* What the exercise asks:
What lines of the material below include the string "cloudinary"? Copy all of them.
═══ Supplied material ═══
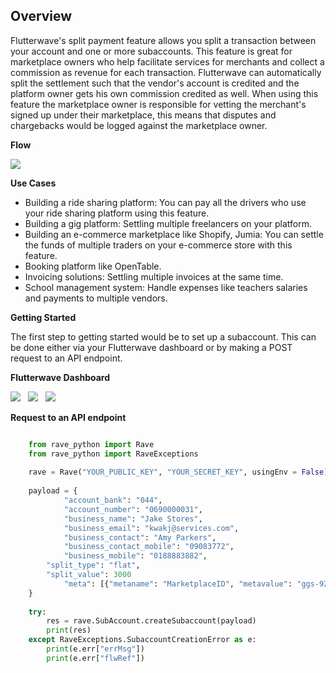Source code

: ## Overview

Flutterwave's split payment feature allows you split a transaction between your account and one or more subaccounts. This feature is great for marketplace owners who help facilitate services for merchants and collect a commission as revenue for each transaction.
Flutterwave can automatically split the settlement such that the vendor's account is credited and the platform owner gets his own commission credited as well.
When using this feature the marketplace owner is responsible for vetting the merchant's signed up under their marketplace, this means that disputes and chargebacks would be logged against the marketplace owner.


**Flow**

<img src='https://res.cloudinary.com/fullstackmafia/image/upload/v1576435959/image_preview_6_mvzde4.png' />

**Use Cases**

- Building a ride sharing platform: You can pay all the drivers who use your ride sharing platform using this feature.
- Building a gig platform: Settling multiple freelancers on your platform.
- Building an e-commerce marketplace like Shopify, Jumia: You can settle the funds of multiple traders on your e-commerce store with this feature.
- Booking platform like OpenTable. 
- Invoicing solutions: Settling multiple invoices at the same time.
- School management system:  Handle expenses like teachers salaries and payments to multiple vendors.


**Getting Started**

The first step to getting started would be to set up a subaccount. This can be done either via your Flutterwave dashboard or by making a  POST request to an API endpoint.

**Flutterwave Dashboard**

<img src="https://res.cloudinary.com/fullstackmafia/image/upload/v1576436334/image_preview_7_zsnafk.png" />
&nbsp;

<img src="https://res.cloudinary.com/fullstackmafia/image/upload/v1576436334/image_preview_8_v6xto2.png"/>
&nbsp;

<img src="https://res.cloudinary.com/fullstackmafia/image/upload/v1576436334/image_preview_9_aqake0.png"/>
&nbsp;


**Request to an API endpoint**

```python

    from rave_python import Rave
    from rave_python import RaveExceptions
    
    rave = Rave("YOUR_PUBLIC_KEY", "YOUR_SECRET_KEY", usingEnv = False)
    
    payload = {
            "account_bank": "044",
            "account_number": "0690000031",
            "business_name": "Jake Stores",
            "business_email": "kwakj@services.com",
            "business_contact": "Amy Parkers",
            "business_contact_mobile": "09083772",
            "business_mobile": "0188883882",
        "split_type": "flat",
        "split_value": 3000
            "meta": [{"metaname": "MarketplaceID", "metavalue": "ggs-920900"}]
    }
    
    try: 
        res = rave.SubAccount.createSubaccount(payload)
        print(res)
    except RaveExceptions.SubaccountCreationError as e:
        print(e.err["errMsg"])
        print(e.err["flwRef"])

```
═══
═══ Supplied material ═══
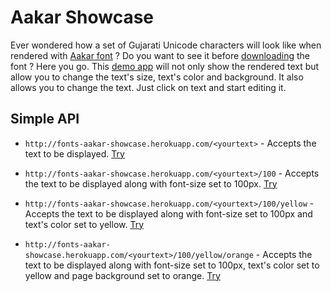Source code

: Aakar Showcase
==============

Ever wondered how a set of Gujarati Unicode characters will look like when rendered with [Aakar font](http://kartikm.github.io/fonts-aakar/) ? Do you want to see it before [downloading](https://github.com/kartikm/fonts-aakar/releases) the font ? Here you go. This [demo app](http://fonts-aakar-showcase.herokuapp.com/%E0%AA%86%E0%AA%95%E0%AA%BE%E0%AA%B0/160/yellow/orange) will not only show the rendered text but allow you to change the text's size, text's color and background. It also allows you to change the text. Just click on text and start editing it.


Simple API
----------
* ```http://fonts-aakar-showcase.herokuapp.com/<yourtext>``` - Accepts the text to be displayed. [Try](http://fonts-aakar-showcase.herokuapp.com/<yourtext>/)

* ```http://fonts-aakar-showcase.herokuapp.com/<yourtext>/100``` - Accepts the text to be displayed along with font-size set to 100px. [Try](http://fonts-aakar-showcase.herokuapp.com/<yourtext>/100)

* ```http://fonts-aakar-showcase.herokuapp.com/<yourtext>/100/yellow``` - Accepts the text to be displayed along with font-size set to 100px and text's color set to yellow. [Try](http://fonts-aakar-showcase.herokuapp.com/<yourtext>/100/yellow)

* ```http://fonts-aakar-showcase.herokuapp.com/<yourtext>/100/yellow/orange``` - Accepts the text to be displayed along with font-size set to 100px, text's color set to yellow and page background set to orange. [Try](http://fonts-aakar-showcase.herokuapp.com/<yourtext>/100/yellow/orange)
═══
* Solution to this exercise:
<img src='https://res.cloudinary.com/fullstackmafia/image/upload/v1576435959/image_preview_6_mvzde4.png' />
<img src="https://res.cloudinary.com/fullstackmafia/image/upload/v1576436334/image_preview_7_zsnafk.png" />
<img src="https://res.cloudinary.com/fullstackmafia/image/upload/v1576436334/image_preview_8_v6xto2.png"/>
<img src="https://res.cloudinary.com/fullstackmafia/image/upload/v1576436334/image_preview_9_aqake0.png"/>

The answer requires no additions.